» GOAL OF THE EXERCISE: Within the data below, copy each line where the string "network" is found.

-------- THE RECORDS --------

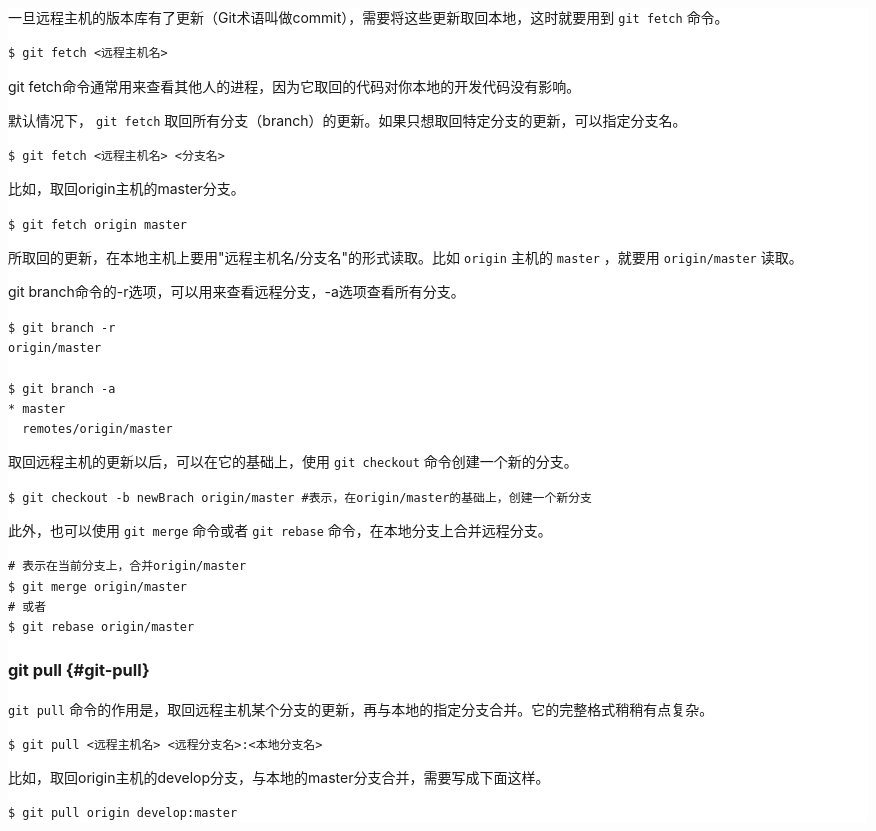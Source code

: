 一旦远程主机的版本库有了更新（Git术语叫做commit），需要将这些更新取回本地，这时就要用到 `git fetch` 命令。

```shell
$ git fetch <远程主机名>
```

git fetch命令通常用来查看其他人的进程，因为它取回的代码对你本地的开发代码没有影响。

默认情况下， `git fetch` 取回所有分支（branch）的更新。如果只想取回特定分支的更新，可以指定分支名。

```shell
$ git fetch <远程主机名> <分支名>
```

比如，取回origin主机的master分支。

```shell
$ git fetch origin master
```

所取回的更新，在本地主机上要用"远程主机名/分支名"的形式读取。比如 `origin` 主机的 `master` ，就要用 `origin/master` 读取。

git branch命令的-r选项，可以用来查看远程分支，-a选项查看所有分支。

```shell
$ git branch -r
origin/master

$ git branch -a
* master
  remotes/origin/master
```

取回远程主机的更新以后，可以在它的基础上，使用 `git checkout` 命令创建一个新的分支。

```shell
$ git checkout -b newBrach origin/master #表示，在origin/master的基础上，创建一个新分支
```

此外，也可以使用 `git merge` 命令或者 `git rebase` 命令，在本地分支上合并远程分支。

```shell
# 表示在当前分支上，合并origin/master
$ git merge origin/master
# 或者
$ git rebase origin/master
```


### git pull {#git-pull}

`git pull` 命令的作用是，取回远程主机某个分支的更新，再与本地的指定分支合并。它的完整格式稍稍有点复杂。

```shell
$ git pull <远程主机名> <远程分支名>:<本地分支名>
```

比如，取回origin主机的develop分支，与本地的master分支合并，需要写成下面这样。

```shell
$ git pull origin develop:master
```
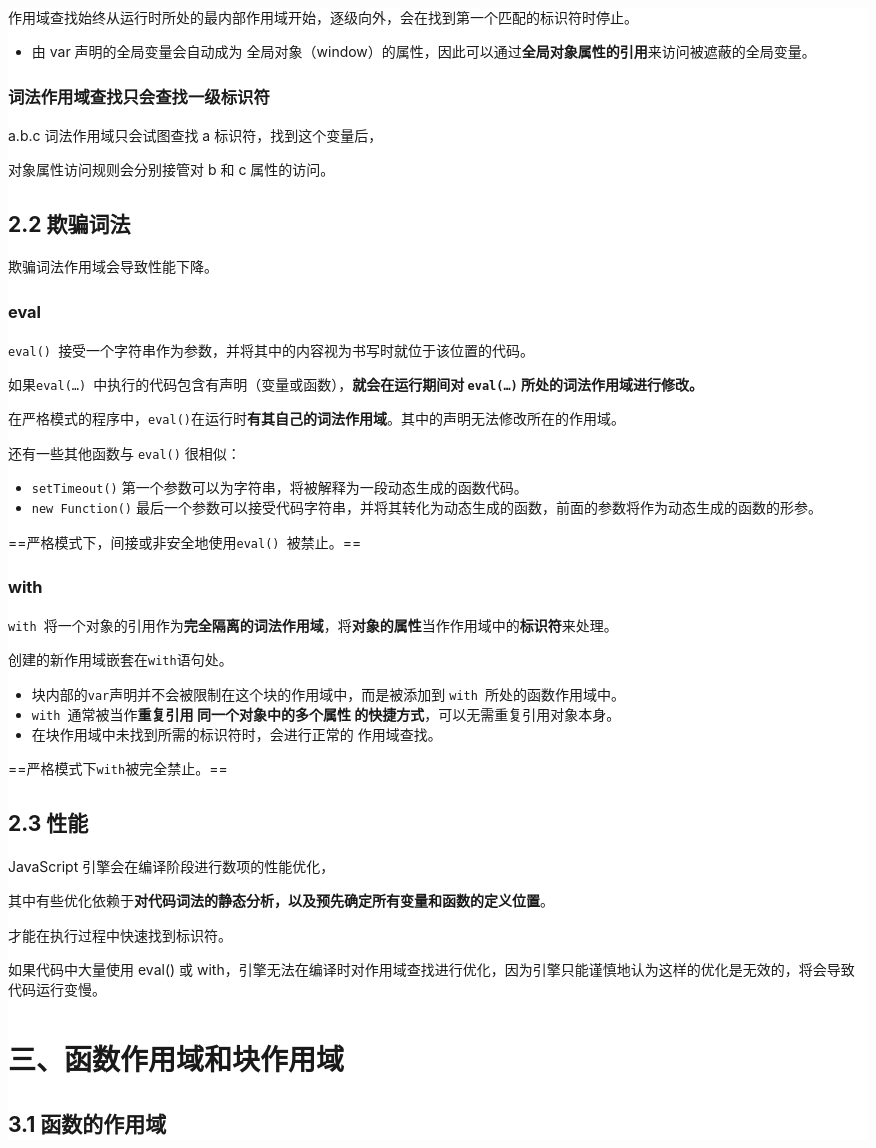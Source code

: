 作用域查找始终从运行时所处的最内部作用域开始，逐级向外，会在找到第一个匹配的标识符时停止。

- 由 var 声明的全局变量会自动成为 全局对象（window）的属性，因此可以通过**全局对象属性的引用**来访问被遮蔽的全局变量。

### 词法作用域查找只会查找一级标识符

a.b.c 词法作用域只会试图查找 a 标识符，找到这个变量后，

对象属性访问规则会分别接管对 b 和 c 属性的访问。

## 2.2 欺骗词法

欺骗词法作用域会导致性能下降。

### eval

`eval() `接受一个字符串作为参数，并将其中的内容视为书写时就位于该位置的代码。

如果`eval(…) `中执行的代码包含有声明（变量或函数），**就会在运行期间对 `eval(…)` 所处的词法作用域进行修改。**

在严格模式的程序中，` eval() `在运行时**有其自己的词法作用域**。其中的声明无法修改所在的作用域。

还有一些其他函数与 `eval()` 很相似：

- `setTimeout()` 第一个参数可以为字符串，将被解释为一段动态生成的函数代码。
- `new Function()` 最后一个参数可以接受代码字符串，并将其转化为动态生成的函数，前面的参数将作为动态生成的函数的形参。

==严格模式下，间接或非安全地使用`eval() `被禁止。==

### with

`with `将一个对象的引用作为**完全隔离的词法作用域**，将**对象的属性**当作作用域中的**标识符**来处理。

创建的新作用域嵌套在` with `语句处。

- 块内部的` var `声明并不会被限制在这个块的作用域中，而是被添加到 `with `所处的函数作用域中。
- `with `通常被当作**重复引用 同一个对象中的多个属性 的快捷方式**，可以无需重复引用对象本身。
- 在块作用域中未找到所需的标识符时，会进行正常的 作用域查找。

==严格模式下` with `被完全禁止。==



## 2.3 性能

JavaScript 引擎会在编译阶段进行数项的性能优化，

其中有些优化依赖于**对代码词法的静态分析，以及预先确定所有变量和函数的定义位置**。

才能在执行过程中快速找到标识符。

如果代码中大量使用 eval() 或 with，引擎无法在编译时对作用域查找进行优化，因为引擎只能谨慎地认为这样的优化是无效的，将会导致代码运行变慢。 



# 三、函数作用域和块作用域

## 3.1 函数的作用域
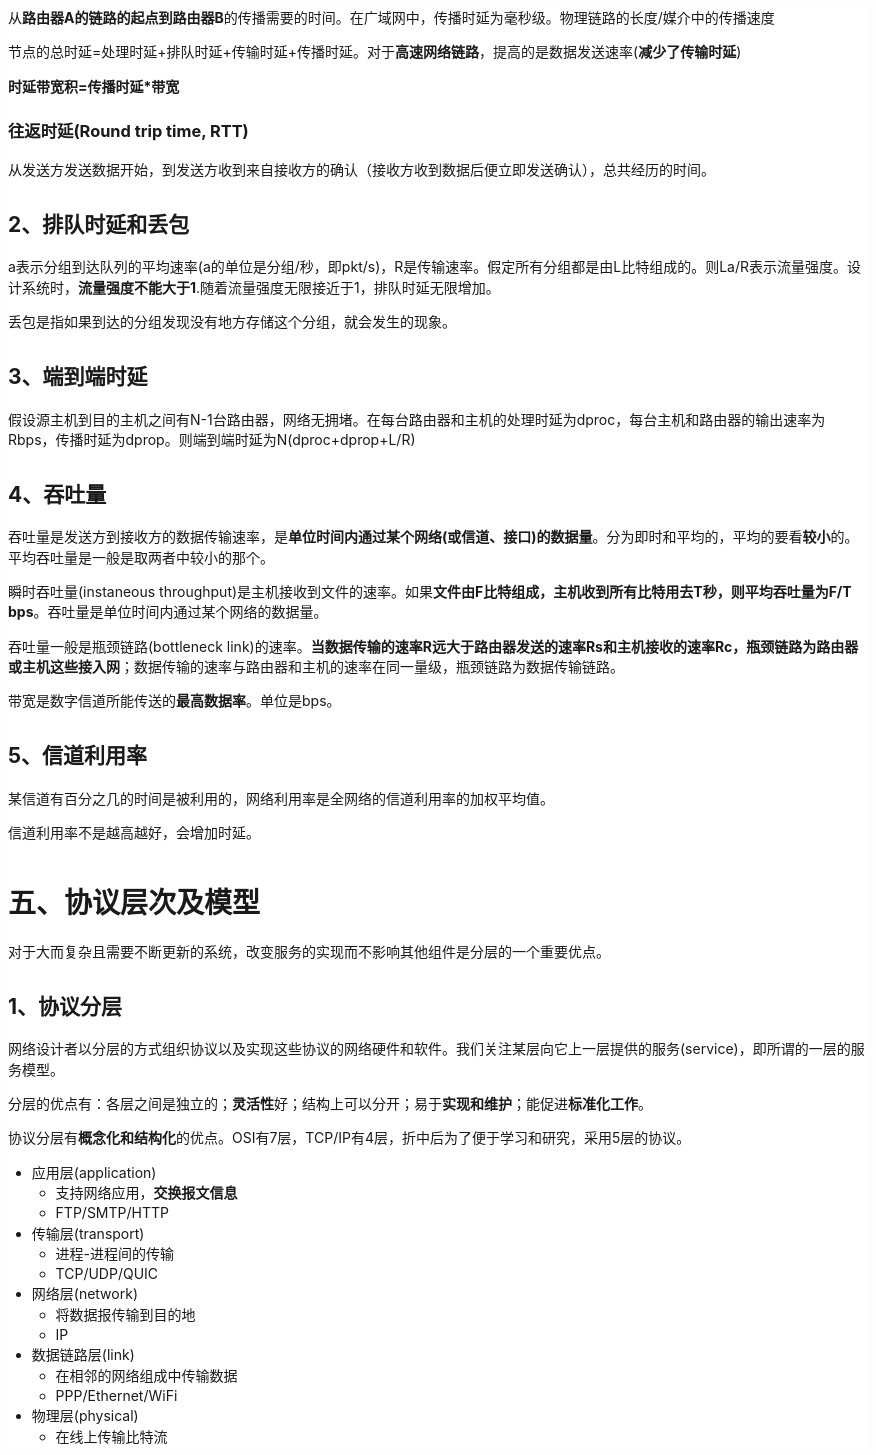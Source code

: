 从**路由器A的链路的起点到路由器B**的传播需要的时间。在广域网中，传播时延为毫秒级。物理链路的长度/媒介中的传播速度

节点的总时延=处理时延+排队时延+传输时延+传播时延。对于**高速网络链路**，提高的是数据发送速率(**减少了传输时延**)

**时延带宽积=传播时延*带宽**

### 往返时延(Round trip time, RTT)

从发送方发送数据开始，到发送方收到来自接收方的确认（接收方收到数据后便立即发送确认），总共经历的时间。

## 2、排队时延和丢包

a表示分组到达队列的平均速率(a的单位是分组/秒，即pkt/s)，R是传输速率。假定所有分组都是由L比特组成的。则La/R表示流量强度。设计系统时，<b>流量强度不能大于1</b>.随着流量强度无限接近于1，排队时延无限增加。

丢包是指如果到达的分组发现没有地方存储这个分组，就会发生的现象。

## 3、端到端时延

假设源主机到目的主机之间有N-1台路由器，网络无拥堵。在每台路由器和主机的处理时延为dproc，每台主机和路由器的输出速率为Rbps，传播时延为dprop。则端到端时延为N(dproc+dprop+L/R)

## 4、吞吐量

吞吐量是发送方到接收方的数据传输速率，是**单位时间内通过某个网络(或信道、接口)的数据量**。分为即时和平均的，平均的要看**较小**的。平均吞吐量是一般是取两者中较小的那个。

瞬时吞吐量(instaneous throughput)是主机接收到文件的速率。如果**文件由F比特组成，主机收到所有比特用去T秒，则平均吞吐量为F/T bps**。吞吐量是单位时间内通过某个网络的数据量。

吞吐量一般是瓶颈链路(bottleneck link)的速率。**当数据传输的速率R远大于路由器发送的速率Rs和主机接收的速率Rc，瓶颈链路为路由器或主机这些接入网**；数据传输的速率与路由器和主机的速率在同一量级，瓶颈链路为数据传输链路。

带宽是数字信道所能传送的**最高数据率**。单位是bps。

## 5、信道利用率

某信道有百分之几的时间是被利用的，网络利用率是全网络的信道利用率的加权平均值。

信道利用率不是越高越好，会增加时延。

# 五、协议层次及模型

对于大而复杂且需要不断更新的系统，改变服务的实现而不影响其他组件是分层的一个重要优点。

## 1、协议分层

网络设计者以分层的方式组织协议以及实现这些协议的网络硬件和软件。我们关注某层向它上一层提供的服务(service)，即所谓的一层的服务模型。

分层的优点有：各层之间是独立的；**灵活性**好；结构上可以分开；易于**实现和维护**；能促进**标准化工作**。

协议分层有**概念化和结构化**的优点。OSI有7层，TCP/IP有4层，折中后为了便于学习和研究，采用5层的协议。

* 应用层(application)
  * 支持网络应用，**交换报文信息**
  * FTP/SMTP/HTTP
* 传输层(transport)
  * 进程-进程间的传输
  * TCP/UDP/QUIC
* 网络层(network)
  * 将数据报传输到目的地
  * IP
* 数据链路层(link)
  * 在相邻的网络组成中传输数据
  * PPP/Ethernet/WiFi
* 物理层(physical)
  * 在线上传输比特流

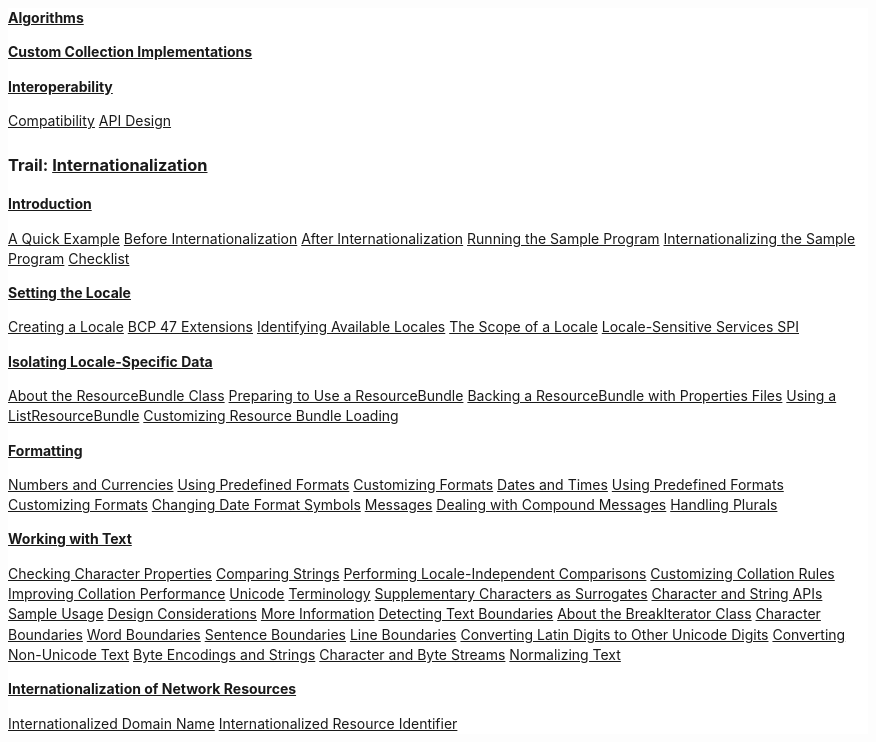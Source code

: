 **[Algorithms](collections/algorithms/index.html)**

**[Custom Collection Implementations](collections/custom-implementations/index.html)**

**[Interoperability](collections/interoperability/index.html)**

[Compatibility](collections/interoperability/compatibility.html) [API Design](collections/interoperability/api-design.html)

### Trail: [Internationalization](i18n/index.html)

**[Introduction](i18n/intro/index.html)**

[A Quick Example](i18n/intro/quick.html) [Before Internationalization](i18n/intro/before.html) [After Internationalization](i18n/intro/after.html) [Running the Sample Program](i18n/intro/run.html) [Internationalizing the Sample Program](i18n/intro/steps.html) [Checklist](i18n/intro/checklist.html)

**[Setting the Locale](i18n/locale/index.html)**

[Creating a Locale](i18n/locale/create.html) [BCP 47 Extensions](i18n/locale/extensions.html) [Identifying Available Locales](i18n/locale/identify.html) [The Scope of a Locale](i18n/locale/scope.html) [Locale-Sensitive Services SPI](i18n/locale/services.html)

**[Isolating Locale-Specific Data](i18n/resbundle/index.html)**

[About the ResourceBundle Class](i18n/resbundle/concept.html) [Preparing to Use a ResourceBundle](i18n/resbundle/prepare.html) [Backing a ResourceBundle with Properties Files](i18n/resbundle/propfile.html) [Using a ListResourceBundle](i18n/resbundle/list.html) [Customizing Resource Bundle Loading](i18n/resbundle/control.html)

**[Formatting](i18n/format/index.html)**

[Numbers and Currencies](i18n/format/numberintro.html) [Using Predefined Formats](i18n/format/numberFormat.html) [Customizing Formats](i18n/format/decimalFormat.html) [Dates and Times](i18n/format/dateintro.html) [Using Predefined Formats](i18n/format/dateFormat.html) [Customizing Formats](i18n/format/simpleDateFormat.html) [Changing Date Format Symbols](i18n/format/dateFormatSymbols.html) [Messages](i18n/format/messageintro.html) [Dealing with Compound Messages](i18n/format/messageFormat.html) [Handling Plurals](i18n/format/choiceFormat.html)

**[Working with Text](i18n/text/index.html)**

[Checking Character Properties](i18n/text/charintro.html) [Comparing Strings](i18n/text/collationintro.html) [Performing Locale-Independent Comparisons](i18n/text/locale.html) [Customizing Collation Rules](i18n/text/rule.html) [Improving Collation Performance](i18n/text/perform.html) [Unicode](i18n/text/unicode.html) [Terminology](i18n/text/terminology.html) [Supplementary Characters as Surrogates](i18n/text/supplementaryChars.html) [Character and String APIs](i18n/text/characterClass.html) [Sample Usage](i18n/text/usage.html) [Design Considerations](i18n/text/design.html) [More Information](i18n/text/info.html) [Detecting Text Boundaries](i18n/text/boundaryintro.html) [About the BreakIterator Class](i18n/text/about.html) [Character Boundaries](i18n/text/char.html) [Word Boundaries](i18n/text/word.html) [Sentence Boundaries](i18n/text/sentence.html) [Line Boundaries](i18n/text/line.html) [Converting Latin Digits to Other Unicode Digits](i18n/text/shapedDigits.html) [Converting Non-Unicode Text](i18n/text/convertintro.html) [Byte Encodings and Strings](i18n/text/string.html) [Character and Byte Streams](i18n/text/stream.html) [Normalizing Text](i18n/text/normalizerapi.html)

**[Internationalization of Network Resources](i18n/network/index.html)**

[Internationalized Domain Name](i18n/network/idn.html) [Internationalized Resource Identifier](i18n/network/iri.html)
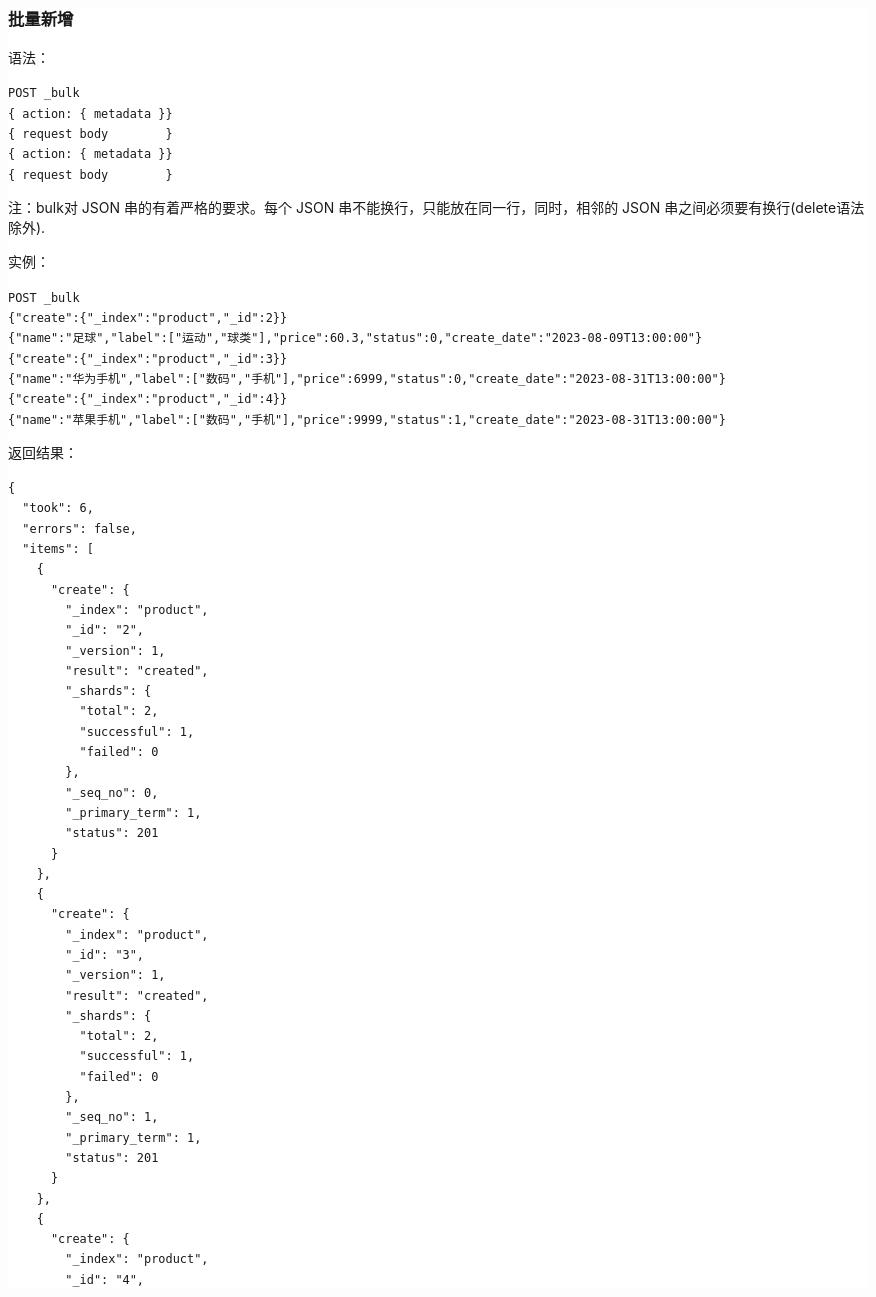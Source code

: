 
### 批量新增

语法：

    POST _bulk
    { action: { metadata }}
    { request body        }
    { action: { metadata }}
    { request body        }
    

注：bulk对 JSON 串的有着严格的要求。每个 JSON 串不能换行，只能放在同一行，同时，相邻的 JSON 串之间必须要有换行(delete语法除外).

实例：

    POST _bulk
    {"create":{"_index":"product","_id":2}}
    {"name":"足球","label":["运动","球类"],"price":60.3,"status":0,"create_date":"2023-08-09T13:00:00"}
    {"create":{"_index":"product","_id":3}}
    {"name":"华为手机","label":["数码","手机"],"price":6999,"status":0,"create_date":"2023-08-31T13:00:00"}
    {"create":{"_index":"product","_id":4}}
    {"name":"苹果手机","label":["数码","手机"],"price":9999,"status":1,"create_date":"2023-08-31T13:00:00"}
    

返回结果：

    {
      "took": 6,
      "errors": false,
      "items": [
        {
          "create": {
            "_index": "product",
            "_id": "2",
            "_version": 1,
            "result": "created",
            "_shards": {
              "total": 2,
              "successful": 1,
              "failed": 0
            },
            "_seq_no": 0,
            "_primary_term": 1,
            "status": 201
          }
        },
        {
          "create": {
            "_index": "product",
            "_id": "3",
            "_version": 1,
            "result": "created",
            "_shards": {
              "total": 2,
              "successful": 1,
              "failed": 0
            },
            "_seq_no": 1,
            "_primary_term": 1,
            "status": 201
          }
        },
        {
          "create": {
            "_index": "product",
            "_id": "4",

--------

» TASK RESULT:
* 网络层(network)
**[Internationalization of Network Resources](i18n/network/index.html)**
[Internationalized Domain Name](i18n/network/idn.html) [Internationalized Resource Identifier](i18n/network/iri.html)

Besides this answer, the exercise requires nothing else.